PROBLEM DETAILS: Could you report every line from the entries that includes the word "label"?

=======

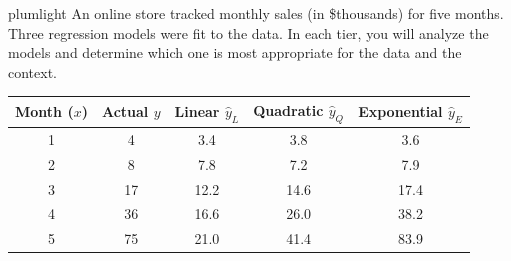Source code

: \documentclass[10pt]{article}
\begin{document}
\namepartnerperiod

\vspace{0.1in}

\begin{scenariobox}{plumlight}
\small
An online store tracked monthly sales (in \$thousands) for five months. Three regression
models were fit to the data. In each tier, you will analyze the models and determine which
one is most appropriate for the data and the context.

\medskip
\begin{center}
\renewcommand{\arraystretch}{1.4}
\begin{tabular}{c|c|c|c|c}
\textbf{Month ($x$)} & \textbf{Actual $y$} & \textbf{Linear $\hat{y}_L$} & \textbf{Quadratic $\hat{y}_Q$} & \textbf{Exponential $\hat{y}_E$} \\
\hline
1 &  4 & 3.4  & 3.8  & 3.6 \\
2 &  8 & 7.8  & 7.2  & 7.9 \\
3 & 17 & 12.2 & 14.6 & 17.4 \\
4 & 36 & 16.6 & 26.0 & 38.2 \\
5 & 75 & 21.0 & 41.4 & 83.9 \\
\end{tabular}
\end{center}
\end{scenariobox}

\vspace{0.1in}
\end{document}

=======

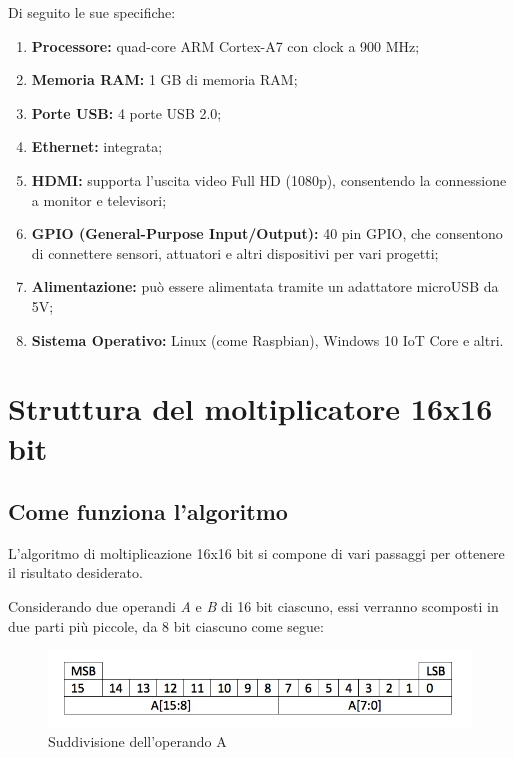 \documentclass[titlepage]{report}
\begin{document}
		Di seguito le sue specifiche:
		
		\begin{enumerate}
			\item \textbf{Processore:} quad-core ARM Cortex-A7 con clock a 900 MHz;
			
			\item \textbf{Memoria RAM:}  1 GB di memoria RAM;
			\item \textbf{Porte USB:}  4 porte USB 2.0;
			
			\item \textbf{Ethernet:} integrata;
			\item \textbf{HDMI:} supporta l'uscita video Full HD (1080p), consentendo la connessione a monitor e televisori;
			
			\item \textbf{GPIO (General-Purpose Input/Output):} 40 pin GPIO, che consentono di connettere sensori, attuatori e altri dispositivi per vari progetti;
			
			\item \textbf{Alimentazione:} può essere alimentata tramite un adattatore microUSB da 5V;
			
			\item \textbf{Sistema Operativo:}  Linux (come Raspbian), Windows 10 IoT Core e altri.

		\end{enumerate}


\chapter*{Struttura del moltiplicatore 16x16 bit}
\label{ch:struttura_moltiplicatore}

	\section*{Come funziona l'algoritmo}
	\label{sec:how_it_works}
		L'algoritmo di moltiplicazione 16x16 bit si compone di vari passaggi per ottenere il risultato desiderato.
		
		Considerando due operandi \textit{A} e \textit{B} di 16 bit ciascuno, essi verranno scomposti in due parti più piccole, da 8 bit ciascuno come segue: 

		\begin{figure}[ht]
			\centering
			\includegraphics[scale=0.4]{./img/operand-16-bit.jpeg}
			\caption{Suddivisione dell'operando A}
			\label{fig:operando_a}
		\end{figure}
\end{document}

=======

ANSWER BELOW:
\label{ch:struttura_moltiplicatore}
	\label{sec:how_it_works}
			\label{fig:operando_a}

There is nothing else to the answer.